:: PROBLEM TO SOLVE ::
Lines from the listing that hold the string "RobotSyncApi" are what you should return.

:: DATA FOR THIS TASK ::
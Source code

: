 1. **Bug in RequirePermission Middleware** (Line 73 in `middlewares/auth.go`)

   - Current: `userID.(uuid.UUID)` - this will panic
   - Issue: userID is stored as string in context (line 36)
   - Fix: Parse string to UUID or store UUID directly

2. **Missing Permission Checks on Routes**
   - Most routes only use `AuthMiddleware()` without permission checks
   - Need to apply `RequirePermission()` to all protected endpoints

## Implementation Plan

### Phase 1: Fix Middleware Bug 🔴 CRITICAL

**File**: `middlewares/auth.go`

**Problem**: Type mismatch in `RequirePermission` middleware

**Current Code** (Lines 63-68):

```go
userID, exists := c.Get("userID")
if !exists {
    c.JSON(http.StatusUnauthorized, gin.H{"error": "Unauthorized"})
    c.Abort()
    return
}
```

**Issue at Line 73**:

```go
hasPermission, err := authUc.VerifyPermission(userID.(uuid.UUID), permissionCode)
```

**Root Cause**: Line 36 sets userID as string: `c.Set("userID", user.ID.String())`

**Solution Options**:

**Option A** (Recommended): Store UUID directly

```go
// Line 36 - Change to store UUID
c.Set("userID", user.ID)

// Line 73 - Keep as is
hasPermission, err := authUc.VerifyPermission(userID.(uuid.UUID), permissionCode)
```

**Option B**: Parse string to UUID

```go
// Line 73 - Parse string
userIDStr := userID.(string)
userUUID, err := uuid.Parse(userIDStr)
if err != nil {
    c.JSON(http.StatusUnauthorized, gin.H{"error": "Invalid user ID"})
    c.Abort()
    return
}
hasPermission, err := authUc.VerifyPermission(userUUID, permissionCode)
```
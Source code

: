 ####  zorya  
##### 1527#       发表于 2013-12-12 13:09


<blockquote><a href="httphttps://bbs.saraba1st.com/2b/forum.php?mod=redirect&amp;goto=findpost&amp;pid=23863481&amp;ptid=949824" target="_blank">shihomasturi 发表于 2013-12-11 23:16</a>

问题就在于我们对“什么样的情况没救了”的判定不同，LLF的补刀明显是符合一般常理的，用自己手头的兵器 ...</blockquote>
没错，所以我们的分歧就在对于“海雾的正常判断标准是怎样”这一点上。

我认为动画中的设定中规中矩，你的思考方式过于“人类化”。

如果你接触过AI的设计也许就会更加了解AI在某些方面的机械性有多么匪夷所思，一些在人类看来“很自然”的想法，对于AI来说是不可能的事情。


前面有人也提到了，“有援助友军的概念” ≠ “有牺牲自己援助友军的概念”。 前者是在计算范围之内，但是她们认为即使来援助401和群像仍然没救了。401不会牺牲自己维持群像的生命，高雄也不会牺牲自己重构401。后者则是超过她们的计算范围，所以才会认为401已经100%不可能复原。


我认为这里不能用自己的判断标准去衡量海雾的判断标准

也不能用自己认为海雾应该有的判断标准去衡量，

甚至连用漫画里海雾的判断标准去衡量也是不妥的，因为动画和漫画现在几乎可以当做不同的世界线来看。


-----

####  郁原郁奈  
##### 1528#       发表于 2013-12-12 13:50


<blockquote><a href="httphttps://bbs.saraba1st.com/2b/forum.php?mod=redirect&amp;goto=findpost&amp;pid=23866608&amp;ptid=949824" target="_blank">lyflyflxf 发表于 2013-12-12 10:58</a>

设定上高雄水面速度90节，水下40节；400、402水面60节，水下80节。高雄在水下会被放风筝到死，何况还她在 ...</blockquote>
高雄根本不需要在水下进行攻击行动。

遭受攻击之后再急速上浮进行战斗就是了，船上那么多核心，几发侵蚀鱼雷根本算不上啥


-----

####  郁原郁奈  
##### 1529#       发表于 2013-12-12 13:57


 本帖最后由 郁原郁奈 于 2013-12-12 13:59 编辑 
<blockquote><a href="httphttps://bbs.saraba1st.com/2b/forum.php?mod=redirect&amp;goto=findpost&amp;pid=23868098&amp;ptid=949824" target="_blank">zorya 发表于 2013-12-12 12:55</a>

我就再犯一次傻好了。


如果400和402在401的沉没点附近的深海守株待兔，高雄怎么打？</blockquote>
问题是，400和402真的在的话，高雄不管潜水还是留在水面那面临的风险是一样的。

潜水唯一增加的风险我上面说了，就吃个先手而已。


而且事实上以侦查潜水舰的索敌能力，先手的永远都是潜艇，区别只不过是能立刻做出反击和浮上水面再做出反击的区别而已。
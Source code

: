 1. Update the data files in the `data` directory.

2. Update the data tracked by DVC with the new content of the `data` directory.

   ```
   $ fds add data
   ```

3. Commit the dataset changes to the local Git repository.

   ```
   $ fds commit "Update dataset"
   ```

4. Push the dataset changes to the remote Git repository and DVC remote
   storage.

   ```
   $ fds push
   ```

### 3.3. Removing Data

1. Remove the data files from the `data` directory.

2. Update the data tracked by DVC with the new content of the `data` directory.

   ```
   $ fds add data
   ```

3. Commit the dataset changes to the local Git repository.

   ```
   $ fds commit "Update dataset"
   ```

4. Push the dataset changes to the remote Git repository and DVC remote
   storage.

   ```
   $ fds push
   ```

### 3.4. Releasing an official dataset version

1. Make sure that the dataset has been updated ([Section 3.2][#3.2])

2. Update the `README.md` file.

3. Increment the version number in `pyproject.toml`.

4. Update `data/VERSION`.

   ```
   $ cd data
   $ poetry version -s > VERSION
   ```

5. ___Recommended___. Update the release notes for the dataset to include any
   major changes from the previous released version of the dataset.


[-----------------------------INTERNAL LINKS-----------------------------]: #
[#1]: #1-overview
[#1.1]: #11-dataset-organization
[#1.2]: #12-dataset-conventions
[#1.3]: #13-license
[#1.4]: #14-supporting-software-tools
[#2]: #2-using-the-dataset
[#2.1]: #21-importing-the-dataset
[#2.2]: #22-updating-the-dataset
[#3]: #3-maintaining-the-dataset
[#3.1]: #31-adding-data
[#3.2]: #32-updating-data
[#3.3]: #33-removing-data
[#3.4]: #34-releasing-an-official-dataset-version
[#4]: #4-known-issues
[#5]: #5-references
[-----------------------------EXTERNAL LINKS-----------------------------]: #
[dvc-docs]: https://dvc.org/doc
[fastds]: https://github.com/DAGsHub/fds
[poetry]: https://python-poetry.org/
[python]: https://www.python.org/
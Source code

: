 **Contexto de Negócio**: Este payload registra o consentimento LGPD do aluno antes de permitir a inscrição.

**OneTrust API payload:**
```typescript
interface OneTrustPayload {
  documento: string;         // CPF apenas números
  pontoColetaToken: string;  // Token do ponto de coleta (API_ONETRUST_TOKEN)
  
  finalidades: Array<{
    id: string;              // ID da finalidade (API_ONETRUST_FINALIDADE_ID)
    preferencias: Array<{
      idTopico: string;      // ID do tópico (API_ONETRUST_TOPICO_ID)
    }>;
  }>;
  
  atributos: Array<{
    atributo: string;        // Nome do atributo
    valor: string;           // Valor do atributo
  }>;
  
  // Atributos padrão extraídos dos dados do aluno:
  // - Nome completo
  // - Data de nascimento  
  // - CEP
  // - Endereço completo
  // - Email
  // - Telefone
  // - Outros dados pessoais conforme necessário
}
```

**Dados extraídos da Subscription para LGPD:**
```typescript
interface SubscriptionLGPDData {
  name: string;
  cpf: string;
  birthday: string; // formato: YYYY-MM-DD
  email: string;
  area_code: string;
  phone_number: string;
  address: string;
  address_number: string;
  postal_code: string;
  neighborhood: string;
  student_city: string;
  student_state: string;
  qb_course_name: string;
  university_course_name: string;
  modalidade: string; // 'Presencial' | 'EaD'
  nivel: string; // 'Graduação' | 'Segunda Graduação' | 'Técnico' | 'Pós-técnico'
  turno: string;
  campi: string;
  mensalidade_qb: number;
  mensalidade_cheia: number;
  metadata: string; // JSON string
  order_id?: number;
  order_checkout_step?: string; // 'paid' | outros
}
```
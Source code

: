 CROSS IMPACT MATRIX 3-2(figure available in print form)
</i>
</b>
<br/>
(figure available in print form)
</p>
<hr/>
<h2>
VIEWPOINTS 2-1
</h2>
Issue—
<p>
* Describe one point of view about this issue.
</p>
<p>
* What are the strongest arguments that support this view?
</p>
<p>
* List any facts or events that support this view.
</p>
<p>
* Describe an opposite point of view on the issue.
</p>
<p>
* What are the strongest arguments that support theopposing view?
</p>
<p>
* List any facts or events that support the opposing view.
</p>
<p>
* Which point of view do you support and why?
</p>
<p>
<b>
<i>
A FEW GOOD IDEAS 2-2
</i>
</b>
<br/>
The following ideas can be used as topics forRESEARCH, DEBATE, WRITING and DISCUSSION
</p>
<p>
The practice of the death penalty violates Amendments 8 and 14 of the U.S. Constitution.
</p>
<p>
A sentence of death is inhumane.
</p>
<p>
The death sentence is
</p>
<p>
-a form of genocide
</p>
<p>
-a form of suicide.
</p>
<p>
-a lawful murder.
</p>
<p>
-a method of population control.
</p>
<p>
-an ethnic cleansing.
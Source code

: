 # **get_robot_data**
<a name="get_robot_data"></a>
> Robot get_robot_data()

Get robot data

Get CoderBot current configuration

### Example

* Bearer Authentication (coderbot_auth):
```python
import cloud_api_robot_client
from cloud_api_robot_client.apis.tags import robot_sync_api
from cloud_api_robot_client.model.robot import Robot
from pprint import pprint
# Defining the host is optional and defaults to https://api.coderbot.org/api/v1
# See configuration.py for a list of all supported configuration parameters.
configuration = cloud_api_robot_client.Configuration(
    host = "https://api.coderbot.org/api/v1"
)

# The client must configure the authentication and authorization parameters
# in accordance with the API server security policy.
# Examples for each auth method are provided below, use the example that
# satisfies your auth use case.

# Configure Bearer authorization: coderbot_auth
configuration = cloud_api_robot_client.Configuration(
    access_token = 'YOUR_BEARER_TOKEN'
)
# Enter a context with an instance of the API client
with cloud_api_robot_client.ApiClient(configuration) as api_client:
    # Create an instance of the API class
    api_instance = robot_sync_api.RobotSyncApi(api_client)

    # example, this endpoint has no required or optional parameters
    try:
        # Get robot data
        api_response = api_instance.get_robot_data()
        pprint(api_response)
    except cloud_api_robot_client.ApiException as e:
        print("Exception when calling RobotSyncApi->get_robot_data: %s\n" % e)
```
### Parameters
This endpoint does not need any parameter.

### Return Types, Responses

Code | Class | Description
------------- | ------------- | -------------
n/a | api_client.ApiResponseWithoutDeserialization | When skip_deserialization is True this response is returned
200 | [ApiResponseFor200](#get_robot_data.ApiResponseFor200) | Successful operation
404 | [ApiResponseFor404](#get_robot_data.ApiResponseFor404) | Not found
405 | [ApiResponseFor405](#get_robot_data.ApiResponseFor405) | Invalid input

:: EXERCISE SOLUTION ::
    api_instance = robot_sync_api.RobotSyncApi(api_client)
        print("Exception when calling RobotSyncApi->get_robot_data: %s\n" % e)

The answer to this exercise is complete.